* _Instructions to follow_
Give the data again in full, with every character unchanged.

[Excerpts from a dataset]
◆ ◆ ◆ ◆ ◆ ◆ ◆

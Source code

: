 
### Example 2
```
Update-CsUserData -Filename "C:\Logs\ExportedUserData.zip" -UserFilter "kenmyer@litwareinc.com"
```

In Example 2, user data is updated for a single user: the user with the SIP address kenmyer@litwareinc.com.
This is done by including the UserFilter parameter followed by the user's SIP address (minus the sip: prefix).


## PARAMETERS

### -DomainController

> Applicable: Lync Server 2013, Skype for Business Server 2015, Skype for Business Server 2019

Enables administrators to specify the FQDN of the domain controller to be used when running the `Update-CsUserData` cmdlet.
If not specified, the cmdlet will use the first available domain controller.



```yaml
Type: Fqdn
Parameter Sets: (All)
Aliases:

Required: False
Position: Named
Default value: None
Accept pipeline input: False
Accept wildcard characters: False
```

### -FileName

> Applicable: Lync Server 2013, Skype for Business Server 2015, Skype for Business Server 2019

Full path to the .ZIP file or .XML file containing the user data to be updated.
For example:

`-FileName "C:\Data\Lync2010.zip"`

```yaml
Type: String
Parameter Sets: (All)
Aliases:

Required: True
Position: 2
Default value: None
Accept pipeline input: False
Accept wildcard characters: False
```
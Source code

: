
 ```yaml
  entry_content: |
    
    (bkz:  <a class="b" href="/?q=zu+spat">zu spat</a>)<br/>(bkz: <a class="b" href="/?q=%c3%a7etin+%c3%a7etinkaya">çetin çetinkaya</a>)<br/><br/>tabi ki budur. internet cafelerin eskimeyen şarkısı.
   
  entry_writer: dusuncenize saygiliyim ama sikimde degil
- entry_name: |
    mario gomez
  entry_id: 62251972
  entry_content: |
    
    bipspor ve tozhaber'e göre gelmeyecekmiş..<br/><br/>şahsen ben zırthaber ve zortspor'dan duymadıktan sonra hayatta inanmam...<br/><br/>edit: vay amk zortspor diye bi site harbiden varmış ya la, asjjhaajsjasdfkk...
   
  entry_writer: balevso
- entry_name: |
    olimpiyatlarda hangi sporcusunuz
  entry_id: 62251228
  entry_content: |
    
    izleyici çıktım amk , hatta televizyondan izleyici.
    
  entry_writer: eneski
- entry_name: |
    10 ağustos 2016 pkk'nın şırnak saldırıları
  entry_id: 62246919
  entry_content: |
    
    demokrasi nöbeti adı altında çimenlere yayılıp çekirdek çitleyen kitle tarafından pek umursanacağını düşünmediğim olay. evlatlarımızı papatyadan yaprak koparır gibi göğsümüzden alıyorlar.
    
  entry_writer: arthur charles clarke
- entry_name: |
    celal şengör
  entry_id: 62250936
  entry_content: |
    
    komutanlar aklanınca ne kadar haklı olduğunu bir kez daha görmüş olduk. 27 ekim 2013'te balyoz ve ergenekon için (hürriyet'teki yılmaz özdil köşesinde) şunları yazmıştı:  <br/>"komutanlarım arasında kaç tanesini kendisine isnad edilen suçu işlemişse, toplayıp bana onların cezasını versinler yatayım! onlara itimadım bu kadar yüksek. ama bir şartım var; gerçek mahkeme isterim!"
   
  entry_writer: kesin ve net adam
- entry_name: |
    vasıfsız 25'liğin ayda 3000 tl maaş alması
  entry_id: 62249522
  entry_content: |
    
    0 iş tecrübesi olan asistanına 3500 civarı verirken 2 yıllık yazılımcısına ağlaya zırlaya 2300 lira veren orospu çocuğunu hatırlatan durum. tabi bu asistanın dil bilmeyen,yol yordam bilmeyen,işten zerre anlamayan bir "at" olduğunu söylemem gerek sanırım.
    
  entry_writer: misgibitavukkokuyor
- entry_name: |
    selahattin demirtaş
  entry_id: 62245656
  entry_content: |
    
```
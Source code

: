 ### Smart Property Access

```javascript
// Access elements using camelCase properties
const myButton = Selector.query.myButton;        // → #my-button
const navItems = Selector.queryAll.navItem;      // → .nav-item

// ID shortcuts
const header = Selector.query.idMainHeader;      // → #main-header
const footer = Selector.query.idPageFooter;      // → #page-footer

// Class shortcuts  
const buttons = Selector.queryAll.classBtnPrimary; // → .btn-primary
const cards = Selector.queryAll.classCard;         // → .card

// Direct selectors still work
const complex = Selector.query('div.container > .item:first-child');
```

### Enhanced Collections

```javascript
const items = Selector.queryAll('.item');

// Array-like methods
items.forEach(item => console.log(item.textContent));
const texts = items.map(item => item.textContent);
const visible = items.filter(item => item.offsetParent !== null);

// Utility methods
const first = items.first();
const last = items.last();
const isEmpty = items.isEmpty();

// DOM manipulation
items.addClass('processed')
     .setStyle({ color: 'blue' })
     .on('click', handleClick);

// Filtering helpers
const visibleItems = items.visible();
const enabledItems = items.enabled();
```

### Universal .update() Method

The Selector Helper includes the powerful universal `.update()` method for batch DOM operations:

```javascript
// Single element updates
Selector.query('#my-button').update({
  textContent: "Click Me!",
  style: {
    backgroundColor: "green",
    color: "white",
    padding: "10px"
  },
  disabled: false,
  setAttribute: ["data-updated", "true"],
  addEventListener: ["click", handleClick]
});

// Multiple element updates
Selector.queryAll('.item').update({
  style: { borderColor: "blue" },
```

◆ ◆ ◆ ◆ ◆ ◆ ◆

* _Finished exercise_
Source code

: 
### Example 2
```
Update-CsUserData -Filename "C:\Logs\ExportedUserData.zip" -UserFilter "kenmyer@litwareinc.com"
```

In Example 2, user data is updated for a single user: the user with the SIP address kenmyer@litwareinc.com.
This is done by including the UserFilter parameter followed by the user's SIP address (minus the sip: prefix).


## PARAMETERS

### -DomainController

> Applicable: Lync Server 2013, Skype for Business Server 2015, Skype for Business Server 2019

Enables administrators to specify the FQDN of the domain controller to be used when running the `Update-CsUserData` cmdlet.
If not specified, the cmdlet will use the first available domain controller.



```yaml
Type: Fqdn
Parameter Sets: (All)
Aliases:

Required: False
Position: Named
Default value: None
Accept pipeline input: False
Accept wildcard characters: False
```

### -FileName

> Applicable: Lync Server 2013, Skype for Business Server 2015, Skype for Business Server 2019

Full path to the .ZIP file or .XML file containing the user data to be updated.
For example:

`-FileName "C:\Data\Lync2010.zip"`

```yaml
Type: String
Parameter Sets: (All)
Aliases:

Required: True
Position: 2
Default value: None
Accept pipeline input: False
Accept wildcard characters: False
```
Source code

:
 ```yaml
  entry_content: |
    
    (bkz:  <a class="b" href="/?q=zu+spat">zu spat</a>)<br/>(bkz: <a class="b" href="/?q=%c3%a7etin+%c3%a7etinkaya">çetin çetinkaya</a>)<br/><br/>tabi ki budur. internet cafelerin eskimeyen şarkısı.
   
  entry_writer: dusuncenize saygiliyim ama sikimde degil
- entry_name: |
    mario gomez
  entry_id: 62251972
  entry_content: |
    
    bipspor ve tozhaber'e göre gelmeyecekmiş..<br/><br/>şahsen ben zırthaber ve zortspor'dan duymadıktan sonra hayatta inanmam...<br/><br/>edit: vay amk zortspor diye bi site harbiden varmış ya la, asjjhaajsjasdfkk...
   
  entry_writer: balevso
- entry_name: |
    olimpiyatlarda hangi sporcusunuz
  entry_id: 62251228
  entry_content: |
    
    izleyici çıktım amk , hatta televizyondan izleyici.
    
  entry_writer: eneski
- entry_name: |
    10 ağustos 2016 pkk'nın şırnak saldırıları
  entry_id: 62246919
  entry_content: |
    
    demokrasi nöbeti adı altında çimenlere yayılıp çekirdek çitleyen kitle tarafından pek umursanacağını düşünmediğim olay. evlatlarımızı papatyadan yaprak koparır gibi göğsümüzden alıyorlar.
    
  entry_writer: arthur charles clarke
- entry_name: |
    celal şengör
  entry_id: 62250936
  entry_content: |
    
    komutanlar aklanınca ne kadar haklı olduğunu bir kez daha görmüş olduk. 27 ekim 2013'te balyoz ve ergenekon için (hürriyet'teki yılmaz özdil köşesinde) şunları yazmıştı:  <br/>"komutanlarım arasında kaç tanesini kendisine isnad edilen suçu işlemişse, toplayıp bana onların cezasını versinler yatayım! onlara itimadım bu kadar yüksek. ama bir şartım var; gerçek mahkeme isterim!"
   
  entry_writer: kesin ve net adam
- entry_name: |
    vasıfsız 25'liğin ayda 3000 tl maaş alması
  entry_id: 62249522
  entry_content: |
    
    0 iş tecrübesi olan asistanına 3500 civarı verirken 2 yıllık yazılımcısına ağlaya zırlaya 2300 lira veren orospu çocuğunu hatırlatan durum. tabi bu asistanın dil bilmeyen,yol yordam bilmeyen,işten zerre anlamayan bir "at" olduğunu söylemem gerek sanırım.
    
  entry_writer: misgibitavukkokuyor
- entry_name: |
    selahattin demirtaş
  entry_id: 62245656
  entry_content: |
    
```
Source code

: ### Smart Property Access

```javascript
// Access elements using camelCase properties
const myButton = Selector.query.myButton;        // → #my-button
const navItems = Selector.queryAll.navItem;      // → .nav-item

// ID shortcuts
const header = Selector.query.idMainHeader;      // → #main-header
const footer = Selector.query.idPageFooter;      // → #page-footer

// Class shortcuts  
const buttons = Selector.queryAll.classBtnPrimary; // → .btn-primary
const cards = Selector.queryAll.classCard;         // → .card

// Direct selectors still work
const complex = Selector.query('div.container > .item:first-child');
```

### Enhanced Collections

```javascript
const items = Selector.queryAll('.item');

// Array-like methods
items.forEach(item => console.log(item.textContent));
const texts = items.map(item => item.textContent);
const visible = items.filter(item => item.offsetParent !== null);

// Utility methods
const first = items.first();
const last = items.last();
const isEmpty = items.isEmpty();

// DOM manipulation
items.addClass('processed')
     .setStyle({ color: 'blue' })
     .on('click', handleClick);

// Filtering helpers
const visibleItems = items.visible();
const enabledItems = items.enabled();
```

### Universal .update() Method

The Selector Helper includes the powerful universal `.update()` method for batch DOM operations:

```javascript
// Single element updates
Selector.query('#my-button').update({
  textContent: "Click Me!",
  style: {
    backgroundColor: "green",
    color: "white",
    padding: "10px"
  },
  disabled: false,
  setAttribute: ["data-updated", "true"],
  addEventListener: ["click", handleClick]
});

// Multiple element updates
Selector.queryAll('.item').update({
  style: { borderColor: "blue" },
```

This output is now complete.